El clima en Cataluña

Clima en Cataluña

Cataluña es un destino turístico de interés para cualquier época del año. Playas y montaña, pueblos y ciudades, patrimonio histórico y naturaleza: todos estos elementos hacen de esta región un lugar estupendo tanto en invierno como en verano. De ahí que realmente no haya un mes por excelencia para visitarla.

Su clima mediterráneo, con grandes variaciones de temperatura a lo largo del año y según las zonas, no es tan extremo como en otros puntos de España. En él hay que hacer una pequeña división entre la costa (suave en invierno y caluroso en verano), el interior (inviernos fríos y veranos muy calurosos) y los Pirineos (mucho frío en invierno y veranos suaves).

PRIMAVERA

La primavera catalana se caracteriza especialmente por la lluvia y las temperaturas suaves, todo ello debido a la interacción del Mediterráneo y los Pirineos. Marzo y abril, a pesar de estas precipitaciones constantes, son los mejores meses de esta época, cuando ya el sol comienza a despuntar en lo alto.

En la costa la media se sitúa en torno a los 15 grados (un poco más altas las de la costa de Barcelona que las de Girona). Hacia el interior disminuyen poco a poco, aunque la subida que se produce en este interior con respecto al invierno es superior al de la costa, donde se mantienen algo más estables.

Si nos situamos a más de 1.500 metros de altitud las temperaturas en primavera alcanzan una media de cinco grados, por lo que aún hace frío. La retirada del anticiclón invernal y la entrada de aire frío del norte provoca que la primavera catalana sea bastante inestable, tanto en lluvias como en temperaturas.

VERANO

Las temperaturas veraniegas no sufren mucha variación tanto en la costa como en el interior. Es por tanto la época del año más homogénea en este sentido. Hace más calor a medida que te alejas del Mediterráneo, aunque en las zonas de montaña vuelve el clima a ser suave (hay que considerar la alta montaña por encima de los 1.500 metros)

Estas temperaturas tienen una media de 25 grados en la costa y en el interior. Los picos máximos se sitúan alrededor de los 35-40, y las mínimas se dan de noche y por la mañana bien temprano, pero no bajan de los 20 grados.

Si nos vamos a la alta montaña catalana las temperaturas veraniegas van decreciendo, hasta tal punto que a 3.000 metros no sobrepasan los 7-8 grados, lo que quiere decir que prácticamente en estas zonas no existe el verano.
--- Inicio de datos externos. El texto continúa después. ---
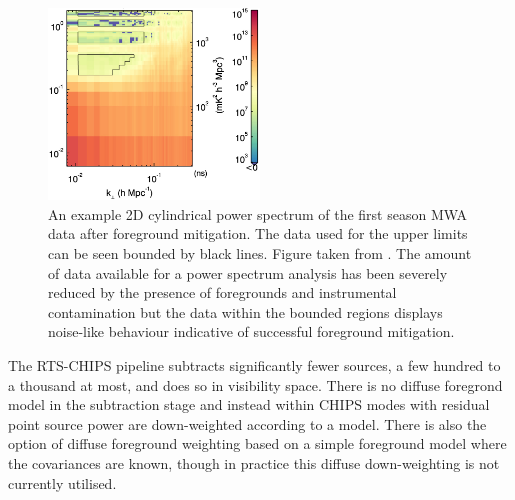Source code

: \begin{figure}
\begin{center}
    \includegraphics[width=0.5\textwidth]{Images/apjaa3b64f13_hr.jpg}
\end{center}
    \caption{An example 2D cylindrical power spectrum of the first season MWA data after foreground mitigation. The data used for the upper limits can be seen bounded by black lines. Figure taken from \citet{Beardsley2016ApJ...833..102B}. The amount of data available for a power spectrum analysis has been severely reduced by the presence of foregrounds and instrumental contamination but the data within the bounded regions displays noise-like behaviour indicative of successful foreground mitigation.}
    \label{fig:masks}
\end{figure}

The RTS-CHIPS pipeline subtracts significantly fewer sources, a few hundred to a thousand at most, and does so in visibility space. There is no diffuse foregrond model in the subtraction stage and instead within CHIPS modes with residual point source power are down-weighted according to a model. There is also the option of diffuse foreground weighting based on a simple foreground model where the covariances are known, though in practice this diffuse down-weighting is not currently utilised.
A 1.500 metros la temperatura media está en torno a los 13 grados.

OTOÑO

En toda Cataluña las temperaturas otoñales decrecen con respecto al verano. La zona de la costa mantiene un clima templado, rondando los 15-20 grados, mientras que en el interior el descenso del termómetro es más acusado, especialmente a partir del mes de noviembre. En algunos puntos ya hay días en los que no se superan los 7-8 grados.

De la costa a la alta montaña la diferencia vuelve a ser bastante acusada. De los 15-20 grados que podemos encontrar en el litoral se pasa a los 4-6 de la base de los Pirineos. Algunas estaciones de esquí pueden recibir las primeras nieves, aunque no será hasta el invierno cuando se conviertan en copiosas.

INVIERNO

En invierno encontramos una importante diferencia entre el clima que se desarrolla en la costa y el que tenemos en el interior. Junto al mar la media se sitúa en torno a los diez grados, un poco menos en enero, mientras que a medida que te vas alejando esta media decrece, llegando a bajo cero y nevadas importantes en las zonas de montaña.

En las zonas de interior pueden rondar los 7 grados de media, con heladas importantes durante la noche y la niebla característica que cubre lugares como Lleida incluso varios días consecutivos. En la montaña ya sí que las temperaturas bajan de los cero grados, el frío es más intenso y la nieve es abundante.

Otro dato a tener en cuenta en el clima catalán es la humedad, que se acusa mucho más en la costa y va descendiendo a medida que vamos pasando hacia el interior. Esta humedad provoca que las sensaciones térmicas sean mucho mayores de lo que indica el termómetro. En verano se puede dar lo que popularmente se llama como el bochorno.

Hay excepciones de lugares de alta montaña en los que la humedad es incluso mayor que en el litoral. Esto se produce especialmente en invierno, por lo que se forman los grandes bancos de niebla. Sin ir más lejos, Lleida tiene en la época invernal una humedad relativa del 85%.

Las precipitaciones en Cataluña son más intensas y abundantes en las zonas del Pirineo, prepirineo, comarcas del interior de la provincia de Girona y las comarcas del norte de Lleida y Barcelona. Curiosamente llueve mucho más en primavera que en invierno, y en verano en gran parte del Pirineo, así como el otoño en la zona de la costa.